Legault a « ignoré » les Madelinots

À Fatima, l’ex-député libéral des Îles-de-la-Madeleine, Germain Chevarie, déplore que François Legault ait « ignoré » les Madelinots pendant quatre ans. « Il est venu dernièrement suite à l’ouragan Fiona et il était venu il y a quelques semaines, avant la campagne.
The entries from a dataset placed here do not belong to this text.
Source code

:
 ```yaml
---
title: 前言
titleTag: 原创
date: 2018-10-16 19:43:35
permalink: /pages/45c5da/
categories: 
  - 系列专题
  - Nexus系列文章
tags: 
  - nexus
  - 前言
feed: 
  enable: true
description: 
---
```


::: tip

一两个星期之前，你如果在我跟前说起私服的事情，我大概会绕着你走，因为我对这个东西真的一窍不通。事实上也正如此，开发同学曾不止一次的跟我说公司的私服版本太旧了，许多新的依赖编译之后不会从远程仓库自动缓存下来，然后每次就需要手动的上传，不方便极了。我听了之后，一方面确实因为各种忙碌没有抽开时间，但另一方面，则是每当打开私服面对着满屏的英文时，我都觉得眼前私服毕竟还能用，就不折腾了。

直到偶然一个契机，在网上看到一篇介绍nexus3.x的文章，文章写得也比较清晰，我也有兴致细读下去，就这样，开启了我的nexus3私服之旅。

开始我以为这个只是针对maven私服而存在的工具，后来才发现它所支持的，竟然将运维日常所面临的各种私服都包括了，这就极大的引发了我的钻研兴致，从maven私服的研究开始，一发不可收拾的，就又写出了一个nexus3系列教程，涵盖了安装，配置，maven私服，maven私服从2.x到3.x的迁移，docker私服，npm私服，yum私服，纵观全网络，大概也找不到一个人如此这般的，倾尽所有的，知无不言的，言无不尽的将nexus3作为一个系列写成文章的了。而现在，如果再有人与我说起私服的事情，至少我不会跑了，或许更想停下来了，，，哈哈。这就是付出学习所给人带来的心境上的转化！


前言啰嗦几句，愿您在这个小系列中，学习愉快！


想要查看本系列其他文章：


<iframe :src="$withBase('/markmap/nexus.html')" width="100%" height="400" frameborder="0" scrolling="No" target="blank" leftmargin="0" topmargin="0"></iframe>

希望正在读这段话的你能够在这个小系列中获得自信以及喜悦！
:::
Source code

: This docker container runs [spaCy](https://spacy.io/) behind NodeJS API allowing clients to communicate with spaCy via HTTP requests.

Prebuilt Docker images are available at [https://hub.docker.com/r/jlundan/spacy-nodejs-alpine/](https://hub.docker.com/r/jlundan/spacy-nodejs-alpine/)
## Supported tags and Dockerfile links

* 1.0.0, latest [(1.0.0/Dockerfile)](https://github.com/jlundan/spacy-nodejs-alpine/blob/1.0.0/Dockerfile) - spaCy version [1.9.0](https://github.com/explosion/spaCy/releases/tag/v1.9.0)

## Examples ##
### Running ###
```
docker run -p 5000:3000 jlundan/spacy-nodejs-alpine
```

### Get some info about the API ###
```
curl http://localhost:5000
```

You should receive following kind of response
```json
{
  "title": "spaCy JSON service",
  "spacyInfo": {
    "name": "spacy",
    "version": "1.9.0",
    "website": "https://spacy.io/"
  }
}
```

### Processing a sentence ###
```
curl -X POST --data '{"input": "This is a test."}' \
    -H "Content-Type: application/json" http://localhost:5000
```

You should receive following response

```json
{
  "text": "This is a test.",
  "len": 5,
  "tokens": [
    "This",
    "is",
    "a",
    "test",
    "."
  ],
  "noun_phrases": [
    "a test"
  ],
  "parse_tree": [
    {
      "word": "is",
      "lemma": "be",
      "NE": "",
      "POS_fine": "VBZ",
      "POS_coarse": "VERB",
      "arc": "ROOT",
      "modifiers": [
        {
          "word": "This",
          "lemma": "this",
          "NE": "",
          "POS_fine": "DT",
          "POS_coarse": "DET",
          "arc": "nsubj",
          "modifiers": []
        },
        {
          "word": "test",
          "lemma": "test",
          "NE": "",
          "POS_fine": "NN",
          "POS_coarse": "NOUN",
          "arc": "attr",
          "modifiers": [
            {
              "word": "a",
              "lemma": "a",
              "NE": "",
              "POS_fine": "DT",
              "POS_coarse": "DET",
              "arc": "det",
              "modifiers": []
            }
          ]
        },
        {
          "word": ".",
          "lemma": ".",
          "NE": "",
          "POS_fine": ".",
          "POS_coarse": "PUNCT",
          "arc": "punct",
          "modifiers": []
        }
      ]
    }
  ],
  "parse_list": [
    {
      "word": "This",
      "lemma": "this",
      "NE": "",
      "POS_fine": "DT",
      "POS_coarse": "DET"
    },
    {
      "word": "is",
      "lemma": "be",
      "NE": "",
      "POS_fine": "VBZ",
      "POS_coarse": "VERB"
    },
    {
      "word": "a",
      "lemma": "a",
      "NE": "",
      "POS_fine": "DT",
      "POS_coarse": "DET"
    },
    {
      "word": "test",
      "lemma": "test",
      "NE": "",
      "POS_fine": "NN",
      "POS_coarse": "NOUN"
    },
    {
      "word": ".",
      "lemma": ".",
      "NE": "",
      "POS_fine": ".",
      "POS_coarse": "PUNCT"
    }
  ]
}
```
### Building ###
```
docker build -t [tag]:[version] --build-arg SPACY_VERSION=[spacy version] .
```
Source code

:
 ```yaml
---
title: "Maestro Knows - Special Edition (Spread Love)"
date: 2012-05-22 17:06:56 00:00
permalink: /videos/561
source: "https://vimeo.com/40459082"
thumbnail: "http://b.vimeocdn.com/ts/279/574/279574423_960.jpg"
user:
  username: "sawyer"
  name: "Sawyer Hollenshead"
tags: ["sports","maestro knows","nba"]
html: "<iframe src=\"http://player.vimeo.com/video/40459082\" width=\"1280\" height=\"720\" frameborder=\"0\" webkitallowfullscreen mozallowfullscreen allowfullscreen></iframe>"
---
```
Alors on va dire qu’il n’a pas tellement porté attention à l’archipel des Îles-de-la-Madeleine », a exprimé M. Chevarie.

Aux Îles, une lutte à deux se profile entre le maire Jonathan Lapierre, qui défend la bannière de la CAQ, et le député sortant du PQ, Joël Arseneau. « Ça crée une dynamique spéciale que, moi, je ne trouve pas très saine », dit le candidat libéral Gil Thériault. « Je pense que les gens sur le terrain voient ça, j’ai l’impression qu’il y a des gens qui se disent que ça serait bien d’élire quelqu’un qui veut travailler avec tout le monde. »

Selon M. Chevarie, il ne faut pas sous-estimer le vote libéral aux Îles-de-la-Madeleine, qui est « plus secret et qui a tendance à ne pas s’afficher dans les médias ». Depuis des années, libéraux et péquistes s’échangent le pouvoir aux Îles-de-la-Madeleine.